You’re constantly nervous about leaks. In some cases, departments or secretaries of state don’t even know what they’ve been allocated until budget day. 

In other cases, departments may be briefed in advance. If it’s a particularly significant issue and you can’t just settle it between the Treasury and Number 10, you need the relevant department involved like the Department for Work and Pensions, for example. You might also have meetings with their ministers and the Prime Minister’s team beforehand.

One area that remains especially sensitive is tax. A leak or a poorly-timed briefing can influence consumer and business behavior, so the Treasury keeps that very tightly controlled.

On the day itself, in the morning, everyone is just getting ready. The Chancellor would have an audience or a call briefing the monarch on the budget. Then it’s time for the famous photoshoot with the red box, followed by heading to the House of Commons to deliver the budget. 

This is a very high-pressure day. As a policy adviser, you’re watching the proceedings closely. You’re nervous because you want the day to go well overall for him, but you also care deeply about your specific announcements. 

As I was the spending special adviser, I tended to oversee budget announcements involving allocated funding for particular departments. For example, we had these special economic zones called freeports, which we had created with the department I used to work for. My job as a special adviser was to provide policy input but also to project-manage those initiatives to ensure they were ready for inclusion in the budget documents. All the associated briefings have to be ready. 
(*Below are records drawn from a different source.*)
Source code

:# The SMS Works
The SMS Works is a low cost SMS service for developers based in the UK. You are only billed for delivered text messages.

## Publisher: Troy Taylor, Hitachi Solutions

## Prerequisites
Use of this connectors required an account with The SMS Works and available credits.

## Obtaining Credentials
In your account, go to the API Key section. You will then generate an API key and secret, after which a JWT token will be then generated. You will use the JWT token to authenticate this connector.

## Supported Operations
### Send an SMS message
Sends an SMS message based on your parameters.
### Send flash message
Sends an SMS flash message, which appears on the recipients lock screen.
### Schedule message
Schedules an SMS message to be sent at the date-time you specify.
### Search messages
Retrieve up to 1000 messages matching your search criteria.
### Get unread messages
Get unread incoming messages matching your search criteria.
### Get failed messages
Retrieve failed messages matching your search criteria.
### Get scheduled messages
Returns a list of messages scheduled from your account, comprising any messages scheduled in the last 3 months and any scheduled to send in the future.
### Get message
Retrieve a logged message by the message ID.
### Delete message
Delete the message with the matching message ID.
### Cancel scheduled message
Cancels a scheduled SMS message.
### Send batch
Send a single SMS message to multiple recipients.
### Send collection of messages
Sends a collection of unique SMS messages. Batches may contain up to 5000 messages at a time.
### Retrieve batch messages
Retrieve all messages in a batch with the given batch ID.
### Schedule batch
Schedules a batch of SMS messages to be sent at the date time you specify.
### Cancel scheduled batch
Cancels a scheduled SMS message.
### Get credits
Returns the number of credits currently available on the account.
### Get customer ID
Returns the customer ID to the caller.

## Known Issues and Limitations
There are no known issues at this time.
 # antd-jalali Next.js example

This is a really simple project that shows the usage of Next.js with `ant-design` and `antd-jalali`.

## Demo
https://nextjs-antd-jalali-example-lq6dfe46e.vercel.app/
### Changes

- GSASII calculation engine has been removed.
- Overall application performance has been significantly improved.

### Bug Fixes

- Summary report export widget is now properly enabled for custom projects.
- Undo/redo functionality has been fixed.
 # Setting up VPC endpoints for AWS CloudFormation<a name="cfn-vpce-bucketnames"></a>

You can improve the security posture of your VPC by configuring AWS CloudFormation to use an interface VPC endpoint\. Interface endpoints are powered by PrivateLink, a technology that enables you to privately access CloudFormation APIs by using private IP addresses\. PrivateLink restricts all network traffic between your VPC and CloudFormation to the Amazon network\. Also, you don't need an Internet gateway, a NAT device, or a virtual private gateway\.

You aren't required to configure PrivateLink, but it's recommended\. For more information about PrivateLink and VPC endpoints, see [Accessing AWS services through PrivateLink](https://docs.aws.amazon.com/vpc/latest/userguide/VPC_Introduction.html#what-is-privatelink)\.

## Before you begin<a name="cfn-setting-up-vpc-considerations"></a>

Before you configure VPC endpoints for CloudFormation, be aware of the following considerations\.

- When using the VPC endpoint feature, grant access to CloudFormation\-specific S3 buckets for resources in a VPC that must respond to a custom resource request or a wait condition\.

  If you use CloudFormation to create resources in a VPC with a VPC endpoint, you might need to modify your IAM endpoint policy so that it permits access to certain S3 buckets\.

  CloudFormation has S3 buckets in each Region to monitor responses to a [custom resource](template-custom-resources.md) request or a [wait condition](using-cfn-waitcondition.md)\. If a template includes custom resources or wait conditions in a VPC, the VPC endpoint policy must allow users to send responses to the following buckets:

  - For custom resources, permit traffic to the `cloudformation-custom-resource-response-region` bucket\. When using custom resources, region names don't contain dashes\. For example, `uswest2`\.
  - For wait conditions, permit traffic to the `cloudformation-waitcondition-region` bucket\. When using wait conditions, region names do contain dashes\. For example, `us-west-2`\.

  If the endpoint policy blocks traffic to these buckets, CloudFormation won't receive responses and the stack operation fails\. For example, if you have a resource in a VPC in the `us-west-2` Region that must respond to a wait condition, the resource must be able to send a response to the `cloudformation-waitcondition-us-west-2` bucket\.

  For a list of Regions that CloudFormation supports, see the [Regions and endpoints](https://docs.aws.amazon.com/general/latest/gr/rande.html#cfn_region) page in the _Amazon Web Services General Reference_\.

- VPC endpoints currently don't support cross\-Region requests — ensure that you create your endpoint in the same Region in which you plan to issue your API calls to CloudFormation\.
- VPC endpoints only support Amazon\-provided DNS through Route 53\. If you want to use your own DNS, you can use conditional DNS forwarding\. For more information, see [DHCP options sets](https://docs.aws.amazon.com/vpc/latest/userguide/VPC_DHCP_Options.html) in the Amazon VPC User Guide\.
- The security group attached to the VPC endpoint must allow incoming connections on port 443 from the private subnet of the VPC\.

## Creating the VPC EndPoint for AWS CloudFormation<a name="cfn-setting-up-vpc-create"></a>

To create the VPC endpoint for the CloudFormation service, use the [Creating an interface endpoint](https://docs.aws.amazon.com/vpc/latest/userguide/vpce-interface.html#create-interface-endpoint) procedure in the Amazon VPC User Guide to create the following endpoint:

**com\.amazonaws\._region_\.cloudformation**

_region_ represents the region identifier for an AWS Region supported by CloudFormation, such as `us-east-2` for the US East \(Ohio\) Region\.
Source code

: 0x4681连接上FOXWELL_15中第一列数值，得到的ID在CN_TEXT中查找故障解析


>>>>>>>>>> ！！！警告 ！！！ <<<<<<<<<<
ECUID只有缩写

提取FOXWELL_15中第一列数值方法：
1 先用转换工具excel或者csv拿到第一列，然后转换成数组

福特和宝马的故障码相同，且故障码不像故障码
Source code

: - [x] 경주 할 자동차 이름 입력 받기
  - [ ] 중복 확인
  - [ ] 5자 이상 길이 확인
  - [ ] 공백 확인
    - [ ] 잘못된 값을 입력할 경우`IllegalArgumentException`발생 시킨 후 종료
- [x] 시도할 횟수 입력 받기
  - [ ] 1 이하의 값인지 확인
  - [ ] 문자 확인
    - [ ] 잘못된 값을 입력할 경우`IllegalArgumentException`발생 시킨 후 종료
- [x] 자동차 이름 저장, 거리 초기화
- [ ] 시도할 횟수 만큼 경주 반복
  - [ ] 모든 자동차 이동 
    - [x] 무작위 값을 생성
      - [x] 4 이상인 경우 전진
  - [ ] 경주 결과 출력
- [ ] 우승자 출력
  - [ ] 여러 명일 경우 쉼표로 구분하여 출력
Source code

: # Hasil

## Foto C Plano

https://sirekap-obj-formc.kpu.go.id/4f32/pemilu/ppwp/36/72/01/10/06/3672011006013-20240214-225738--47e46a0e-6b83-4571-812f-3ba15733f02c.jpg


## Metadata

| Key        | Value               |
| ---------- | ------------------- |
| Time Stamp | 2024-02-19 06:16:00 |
You’re nervous: is a journalist going to spot a hole? Is the Chancellor going to come under pressure? It’s not immediate, because the big tax and spending decisions dominate, but you do worry about what will happen over the next few days when a lot of the details start to get unpacked.

A good rule of thumb in the British system is to ask how a budget has fared by the Monday following the Wednesday it was delivered; has it survived contact with the weekend - both its big judgments and any gremlins that may have emerged.

That’s what makes you nervous on the day we announce the budget: are there any gremlins in my policy area, and am I ready?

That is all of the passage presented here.